Von Pola Kapuste

Zwei Schulwelten

Antonio und Rojin gehen in die elfte Klasse in Berlin. Antonio auf eine bilinguale Privatschule, Rojin auf eine öffentliche Sekundarschule. Ein Unterrichtsbesuch bei den beiden zeigt, wie ähnlich und doch verschieden ihre Situation ist.

Zwei Schulwelten von Pola Kapuste

IMG_6261a.jpg
Antonio geht in die elfte Klasse der Berlin Cosmopolitan School.

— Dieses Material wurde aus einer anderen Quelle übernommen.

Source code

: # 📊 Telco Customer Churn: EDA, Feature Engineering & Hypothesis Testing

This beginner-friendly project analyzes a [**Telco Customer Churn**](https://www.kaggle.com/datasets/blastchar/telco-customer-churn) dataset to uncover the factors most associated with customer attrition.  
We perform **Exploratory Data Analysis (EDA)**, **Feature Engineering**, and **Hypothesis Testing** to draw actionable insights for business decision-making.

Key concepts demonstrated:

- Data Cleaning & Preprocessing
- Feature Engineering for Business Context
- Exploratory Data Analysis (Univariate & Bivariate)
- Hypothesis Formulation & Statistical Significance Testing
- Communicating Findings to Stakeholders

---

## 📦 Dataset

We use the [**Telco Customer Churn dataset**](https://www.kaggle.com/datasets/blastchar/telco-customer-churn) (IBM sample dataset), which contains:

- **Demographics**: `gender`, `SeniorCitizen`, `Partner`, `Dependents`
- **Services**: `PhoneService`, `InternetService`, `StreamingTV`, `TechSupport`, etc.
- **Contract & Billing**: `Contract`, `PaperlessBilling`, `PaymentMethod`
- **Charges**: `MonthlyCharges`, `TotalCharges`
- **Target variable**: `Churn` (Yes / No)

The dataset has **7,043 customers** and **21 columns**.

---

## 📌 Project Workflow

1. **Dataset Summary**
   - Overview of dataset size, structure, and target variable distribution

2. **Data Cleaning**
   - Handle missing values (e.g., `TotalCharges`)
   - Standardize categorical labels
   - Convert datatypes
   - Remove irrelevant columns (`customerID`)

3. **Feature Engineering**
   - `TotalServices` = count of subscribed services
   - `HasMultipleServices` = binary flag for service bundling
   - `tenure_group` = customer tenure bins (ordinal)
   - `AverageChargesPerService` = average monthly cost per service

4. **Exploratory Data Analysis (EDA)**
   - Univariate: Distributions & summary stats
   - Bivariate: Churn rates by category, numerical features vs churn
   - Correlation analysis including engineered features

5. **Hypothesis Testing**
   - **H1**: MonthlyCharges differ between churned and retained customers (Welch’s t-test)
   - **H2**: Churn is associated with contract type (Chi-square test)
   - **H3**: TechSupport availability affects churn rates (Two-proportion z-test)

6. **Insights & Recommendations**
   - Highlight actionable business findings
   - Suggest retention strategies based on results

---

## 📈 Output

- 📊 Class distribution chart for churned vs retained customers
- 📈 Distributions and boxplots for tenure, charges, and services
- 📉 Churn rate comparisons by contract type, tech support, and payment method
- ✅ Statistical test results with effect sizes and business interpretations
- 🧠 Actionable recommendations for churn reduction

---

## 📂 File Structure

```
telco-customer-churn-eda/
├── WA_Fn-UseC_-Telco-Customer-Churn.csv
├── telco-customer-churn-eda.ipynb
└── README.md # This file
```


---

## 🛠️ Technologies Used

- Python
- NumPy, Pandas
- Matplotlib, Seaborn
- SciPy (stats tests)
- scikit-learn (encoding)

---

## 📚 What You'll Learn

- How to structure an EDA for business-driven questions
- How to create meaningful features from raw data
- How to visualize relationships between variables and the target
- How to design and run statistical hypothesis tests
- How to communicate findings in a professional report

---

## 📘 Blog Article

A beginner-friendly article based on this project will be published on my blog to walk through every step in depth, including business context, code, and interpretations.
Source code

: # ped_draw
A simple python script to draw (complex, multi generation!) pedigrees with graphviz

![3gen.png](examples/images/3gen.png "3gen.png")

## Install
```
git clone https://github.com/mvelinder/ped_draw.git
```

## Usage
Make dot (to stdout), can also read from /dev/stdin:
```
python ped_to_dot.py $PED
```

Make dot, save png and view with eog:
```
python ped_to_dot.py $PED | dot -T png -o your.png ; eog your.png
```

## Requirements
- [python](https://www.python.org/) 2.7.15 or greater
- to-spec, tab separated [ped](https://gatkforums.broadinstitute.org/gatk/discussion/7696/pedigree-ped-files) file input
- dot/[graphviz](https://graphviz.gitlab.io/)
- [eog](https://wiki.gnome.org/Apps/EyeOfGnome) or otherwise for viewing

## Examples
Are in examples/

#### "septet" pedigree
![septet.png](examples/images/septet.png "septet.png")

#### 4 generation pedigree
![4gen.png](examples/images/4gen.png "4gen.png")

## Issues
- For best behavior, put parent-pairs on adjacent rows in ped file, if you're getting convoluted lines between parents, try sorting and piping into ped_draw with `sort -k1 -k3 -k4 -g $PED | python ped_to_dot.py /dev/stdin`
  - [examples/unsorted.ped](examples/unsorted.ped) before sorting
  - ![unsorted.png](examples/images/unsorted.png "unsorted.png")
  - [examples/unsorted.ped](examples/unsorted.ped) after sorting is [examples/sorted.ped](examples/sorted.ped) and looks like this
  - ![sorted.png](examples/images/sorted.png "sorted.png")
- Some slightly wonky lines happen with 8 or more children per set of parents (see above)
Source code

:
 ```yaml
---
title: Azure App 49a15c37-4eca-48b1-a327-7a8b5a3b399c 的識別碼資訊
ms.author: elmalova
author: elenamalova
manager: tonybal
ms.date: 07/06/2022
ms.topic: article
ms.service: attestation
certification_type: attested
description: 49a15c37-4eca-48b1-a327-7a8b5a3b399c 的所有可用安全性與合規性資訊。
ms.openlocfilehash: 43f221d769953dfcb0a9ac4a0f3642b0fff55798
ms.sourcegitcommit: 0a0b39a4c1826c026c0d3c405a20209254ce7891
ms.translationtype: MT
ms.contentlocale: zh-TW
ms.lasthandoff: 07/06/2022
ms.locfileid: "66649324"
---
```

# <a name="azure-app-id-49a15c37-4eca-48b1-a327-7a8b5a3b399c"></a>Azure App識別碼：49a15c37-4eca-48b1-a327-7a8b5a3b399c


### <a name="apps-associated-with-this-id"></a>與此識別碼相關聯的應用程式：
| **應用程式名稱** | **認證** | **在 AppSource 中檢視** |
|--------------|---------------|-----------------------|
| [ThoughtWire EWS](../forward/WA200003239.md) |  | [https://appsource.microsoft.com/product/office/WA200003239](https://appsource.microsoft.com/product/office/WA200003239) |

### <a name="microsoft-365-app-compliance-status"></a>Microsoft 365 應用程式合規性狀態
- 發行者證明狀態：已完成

Am Montag um zwölf beginnt Antonios Englisch-Leistungskurs. Er sitzt mit seinen acht Mitschülern an einem gemeinsamen Tisch, als die Lehrerin Tiffany Diamond reinkommt. Thema der heutigen Stunde: Der dritte Akt von Macbeth. Bevor die Schüler die einzelnen Szenen in Dreiergruppen vorbereiten, fragt Diamond, worauf die Schüler beim Lesen und Vortragen ihrer Parts achten müssen. Die Antworten kommen schnell: „Interpunction.”, “Facial Expression.”, “Pronounciation.“Der Unterricht an der privaten Berlin Cosmopolitan School in Mitte findet auf Englisch statt. Nicht nur in diesem Leistungskurs, sondern in allen Fächern ab der ersten Klasse. Nur Deutsch und Sport werden auf Deutsch unterrichtet.

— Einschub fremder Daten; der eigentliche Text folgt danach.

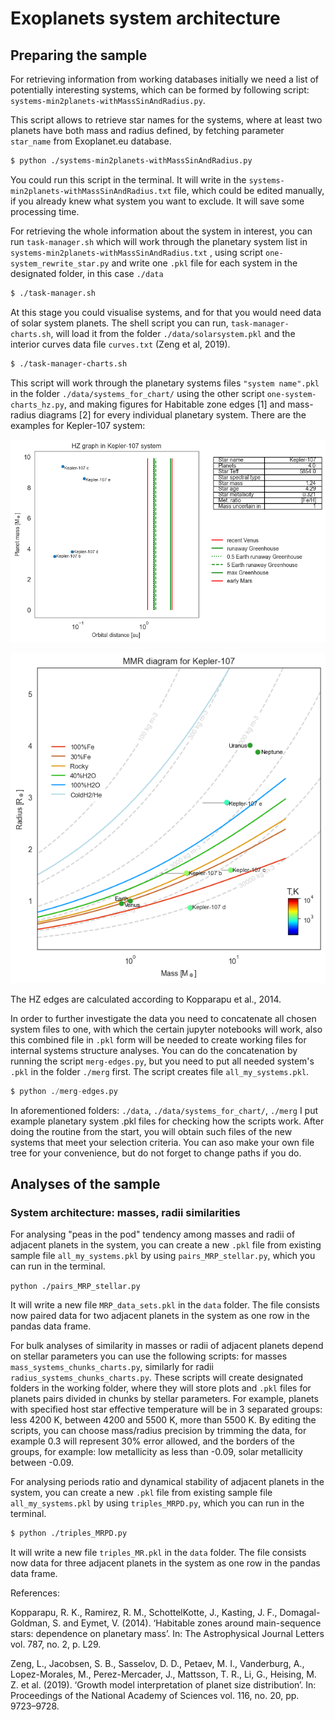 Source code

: # Exoplanets system architecture

## Preparing the sample

For retrieving information from working databases initially we need a list of potentially interesting systems, which can be formed by following script: `systems-min2planets-withMassSinAndRadius.py`.

This script allows to retrieve star names for the systems, where at least two planets have both mass and radius defined, by fetching parameter `star_name` from Exoplanet.eu database.

``` sh
$ python ./systems-min2planets-withMassSinAndRadius.py
```

You could run this script in the terminal. It will write in the `systems-min2planets-withMassSinAndRadius.txt` file, which could be edited manually, if you already knew what system you want to exclude. It will save some processing time.

For retrieving the whole information about the system in interest, you can run `task-manager.sh` which will work through the planetary system list in `systems-min2planets-withMassSinAndRadius.txt` , using script `one-system_rewrite_star.py` and write one `.pkl` file for each system in the designated folder, in this case `./data`

``` sh
$ ./task-manager.sh
```

At this stage you could visualise systems, and for that you would need data of solar system planets. The shell script you can run, `task-manager-charts.sh`, will load it from the folder `./data/solarsystem.pkl` and the interior curves data file `curves.txt` (Zeng et al, 2019).

``` sh
$ ./task-manager-charts.sh
```

This script will work through the planetary systems files  `"system name".pkl` in the folder `./data/systems_for_chart/` using the other script `one-system-charts_hz.py`, and making figures for Habitable zone edges [1] and mass-radius diagrams [2] for every individual planetary system. There are the examples for Kepler-107 system:

![](./img/Kepler-107_with_HZ_edges.png)

![](./img/Kepler-107.png)

The HZ edges are calculated according to Kopparapu et al., 2014.

In order to further investigate the data you need to concatenate all chosen system files to one, with which the certain jupyter notebooks will work, also this combined file in `.pkl` form will be needed to create working files for internal systems structure analyses. You can do the concatenation by running the script `merg-edges.py`, but you need to put all needed system's `.pkl` in the folder `./merg` first. The script creates file `all_my_systems.pkl`.

``` python
$ python ./merg-edges.py
```

In aforementioned folders: `./data`, `./data/systems_for_chart/`, `./merg` I put example planetary system .pkl files for checking how the scripts work. After doing the routine from the start, you will obtain such files of the new systems that meet your selection criteria. You can aso make your own file tree for your convenience, but do not forget to change paths if you do.

## Analyses of the sample

### System architecture: masses, radii similarities

For analysing "peas in the pod" tendency among masses and radii of adjacent planets in the system, you can create a new `.pkl` file from existing sample file `all_my_systems.pkl` by using `pairs_MRP_stellar.py`, which you can run in the terminal.

`python ./pairs_MRP_stellar.py`

It will write a new file `MRP_data_sets.pkl` in the `data` folder. The file consists now paired data for two adjacent planets in the system as one row in the pandas data frame.

For bulk analyses of similarity in masses or radii of adjacent planets depend on stellar parameters you can use the following scripts: for masses `mass_systems_chunks_charts.py`, similarly for radii `radius_systems_chunks_charts.py`. These scripts will create designated folders in the working folder, where they will store plots and `.pkl` files for planets pairs divided in chunks by stellar parameters. For example, planets with specified host star effective temperature will be in 3 separated groups: less 4200 K, between 4200 and 5500 K, more than 5500 K. By editing the scripts, you can choose mass/radius precision by trimming the data, for example 0.3 will represent 30% error allowed, and the borders of the groups, for example: low metallicity as less than -0.09, solar metallicity between -0.09.

For analysing periods ratio and dynamical stability of adjacent planets in the system, you can create a new `.pkl` file from existing sample file `all_my_systems.pkl` by using `triples_MRPD.py`, which you can run in the terminal.

``` sh
$ python ./triples_MRPD.py
```

It will write a new file `triples_MR.pkl` in the `data` folder. The file consists now data for three adjacent planets in the system as one row in the pandas data frame.


References:

Kopparapu, R. K., Ramirez, R. M., SchottelKotte, J., Kasting, J. F., Domagal-Goldman,
S. and Eymet, V. (2014). ‘Habitable zones around main-sequence stars: dependence
on planetary mass’. In: The Astrophysical Journal Letters vol. 787, no. 2, p. L29.

Zeng, L., Jacobsen, S. B., Sasselov, D. D., Petaev, M. I., Vanderburg, A., Lopez-Morales,
M., Perez-Mercader, J., Mattsson, T. R., Li, G., Heising, M. Z. et al. (2019). ‘Growth model interpretation of planet size distribution’. In: Proceedings of the National Academy of Sciences vol. 116, no. 20, pp. 9723–9728.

Am Freitag derselben Woche sitzt Rojin um zehn in ihrem Profilfach Politik. Sie hat elf Mitschüler in diesem Kurs. Hannes Hauenschild beginnt den Unterricht mit einer Folie, auf der aktuelle Ereignisse der Woche zu sehen sind: Ein Diagramm über die Ergebnisse der Landtagswahl in Niedersachsen, ein Bild des österreichischen Kanzlerkandidaten Sebastian Kurz und ein Gruppenbild der Vertreter von FDP, CDU und Grünen beim Treffen zur Jamaika-Sondierungsverhandlung.

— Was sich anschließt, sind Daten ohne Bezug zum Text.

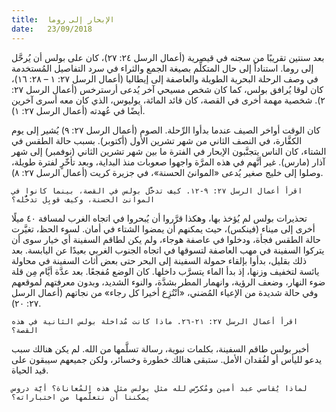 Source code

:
 ```yaml
---
title:  الإبحار إلى روما
date:   23/09/2018
---
```


بعد سنتين تقريبًا من سجنه في قيصرية (أعمال الرسل ٢٤: ٢٧)، كان على بولس أن يُرحَّل إلى روما. استناداً إلى حال المتكلِّم بصيغة الجمع والثراء في سرد التفاصيل المُستخدمة في وصف الرحلة البحرية الطويلة والعاصفة إلى إيطاليا (أعمال الرسل ٢٧: ١ – ٢٨: ١٦)، كان لوقا يُرافق بولس، كما كان شخص مسيحي آخر يُدعى أرسترخس (أعمال الرسل ٢٧: ٢). شخصية مهمة أخرى في القصة، كان قائد المائة، يوليوس، الذي كان معه أسرى آخرين أيضًا في عُهدته (أعمال الرسل ٢٧: ١).

كان الوقت أواخر الصيف عندما بدأوا الرِّحلة. الصوم (أعمال الرسل ٢٧: ٩) يُشير إلى يوم الكفَّارة، في النصف الثاني من شهر تشرين الأول (أكتوبر). بسبب حالة الطقس في الشتاء، كان الناس يتجنَّبون الإبحار في الفترة ما بين شهر تشرين الثاني (نوفمبر) إلى شهر آذار (مارس). غير أنَّهم في هذه المرَّة واجهوا صعوبات منذ البداية، وبعد تأخّرٍ لفترة طويلة، وصلوا إلى خليج صغير يُدعى «الموانئ الحسنة»، في جزيرة كريت (أعمال الرسل ٢٧: ٨).

`اقرأ أعمال الرسل ٢٧: ٩-١٢. كيف تدخَّل بولس في القصة، بينما كانوا في الموانئ الحسنة، وكيف قوبِل تدخُّله؟`

تحذيرات بولس لم يُؤخذ بها، وهكذا قرَّروا أن يُبحروا في اتجاه الغرب لمسافة ٤٠ ميلًا أخرى إلى ميناء (فينكس)، حيث يمكنهم أن يمضوا الشتاء في أمان. لسوء الحظ، تغيَّرت حالة الطقس فجأة، ودخلوا في عاصفة هوجاء، ولم يكن لطاقم السفينة أي خيار سوى أن يتركوا السفينة في مهب العاصفة لتسوقها في اتجاه الجنوب الغربي بعيدًا عن اليابسة. بعد ذلك بقليل، بدأوا بإلقاء حمولة السفينة إلى البحر حتى بعض أثاث السفينة في محاولة يائسة لتخفيف وزنها، إذ بدأ الماء يتسرَّب داخلها. كان الوضع مُفجعًا. بعد عدَّة أيَّام مِن قلة ضوء النهار، وضعف الرؤية، وانهمار المطر بشدَّة، والنوء الشديد، وبدون معرفتهم لموقعهم وفي حالة شديدة من الإعياء المُضني، «اُنْتُزِع أخيرا كل رجاء» من نجاتهم (أعمال الرسل ٢٧: ٢٠).

`اقرأ أعمال الرسل ٢٧: ٢١-٢٦. ماذا كانت مُداخلة بولس الثانية في هذه القصة؟`

أخبر بولس طاقم السفينة، بكلمات نبوية، رسالة تسلَّمها من الله. لم يكن هنالك سبب يدعو لليأس أو لفُقدان الأمل. ستبقى هنالك خطورة وخسائر، ولكن جميعهم سيبقون على قيد الحياة.

`لماذا يُقاسي عبد أمين ومُكرَّس لله مثل بولس مثل هذه المُعاناة؟ أيَّة دروس يمكننا أن نتعلَّمها من اختباراته؟`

Die meisten Schüler haben Schwierigkeiten, die Bilder einzuordnen, doch Juan weiß über die Wahl in Niedersachsen Bescheid. Er hat dazu einen Artikel auf Spiegel Online gelesen. Das Besondere an der Wahl sei, dass die SPD gewonnen hat. Seit vielen Wahlen habe nämlich immer die Union gewonnen. Außerdem sei das Ergebnis der AfD zurückgegangen, die hatten vorher 11 oder sogar 12 Prozent und hier nur noch 6,2, so Juan.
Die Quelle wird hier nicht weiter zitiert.